I always wanted some kind of "collar" that I could put around a burner to try to direct that excess heat back into the pan/pot.
The problem is you need airflow or you generate carbon monoxide instead of carbon dioxide. So simple solutions can get more heat but also kill you.
minor side effect
Death only increases the amount of carbon emissions this method saves.
Product idea: a broken CO detector that saves up to 100% of person’s future emissions. Saves money in the future too.
Lower carbon emissions with this one weird trick!
But your decomposing family will release CO2!
It's offset against the future CO2 emissions of the family and their descendants.

(Gee, this thread got dark. Like carbon-black dark)

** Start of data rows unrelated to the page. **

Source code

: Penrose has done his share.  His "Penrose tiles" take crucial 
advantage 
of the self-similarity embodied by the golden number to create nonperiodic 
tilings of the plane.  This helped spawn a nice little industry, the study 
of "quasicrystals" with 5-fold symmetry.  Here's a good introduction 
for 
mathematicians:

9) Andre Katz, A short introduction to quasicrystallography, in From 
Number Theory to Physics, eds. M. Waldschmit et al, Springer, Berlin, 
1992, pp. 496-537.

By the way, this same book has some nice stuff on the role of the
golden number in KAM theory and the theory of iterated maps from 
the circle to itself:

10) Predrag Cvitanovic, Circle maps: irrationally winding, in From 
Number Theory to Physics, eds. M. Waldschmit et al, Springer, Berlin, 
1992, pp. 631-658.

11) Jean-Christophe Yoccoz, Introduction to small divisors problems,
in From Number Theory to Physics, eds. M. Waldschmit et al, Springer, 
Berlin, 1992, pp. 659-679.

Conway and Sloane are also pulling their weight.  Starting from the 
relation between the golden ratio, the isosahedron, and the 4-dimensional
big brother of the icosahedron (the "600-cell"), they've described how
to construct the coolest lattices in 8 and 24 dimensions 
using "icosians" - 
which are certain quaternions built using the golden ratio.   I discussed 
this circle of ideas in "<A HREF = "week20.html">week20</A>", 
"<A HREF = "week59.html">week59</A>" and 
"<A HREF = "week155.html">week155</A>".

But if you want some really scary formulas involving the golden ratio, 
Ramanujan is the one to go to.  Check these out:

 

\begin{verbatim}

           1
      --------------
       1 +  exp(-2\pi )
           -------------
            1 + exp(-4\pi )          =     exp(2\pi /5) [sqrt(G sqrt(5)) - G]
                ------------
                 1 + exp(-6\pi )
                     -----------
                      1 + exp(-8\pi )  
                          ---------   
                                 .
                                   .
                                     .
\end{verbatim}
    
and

There used to be (still is?) a sort of vertical chute/collar available to put around camp pots. Think mountaineering applications. The idea was that they would capture heat energy escaping off the bottom of the pot that would rise/disperse into the environment, and channel it close to the side of the pot where it would heat the vessel as it rose. Think of wrapping a section of corrugated cardboard around the outside wall of a pot. Now a birds-eye view down the cardboard should reveal the energy capturing channels that will allow the sides of your pot to heat the pot contents. Adjust your material and tune the sizing and you’ve got a camping gadget.
This is maybe useful for boiling water but not so great for cooking. You want your pot to have a relatively uniform temperature, and gas burns very hot. This means that, especially if the walls of the pan are thin, any part of the wall that has good thermal contact with combustion products and poor contact with food will get extremely hot, with various unfortunate consequences. Also the handles will get hot.
Well it takes absolutely forever to boil water on a camp stove, so I"ll take it.
Look into jetboil campstove/pot. It's got a heat exchanger fin stack on the bottom of the pot to improve boil time.
Typically, those collars are used as a wind screen.

https://www.rei.com/product/139472/toaks-titanium-windscreen

Old cast iron skillets had a collar under them to better fit on the pot belly stovetop.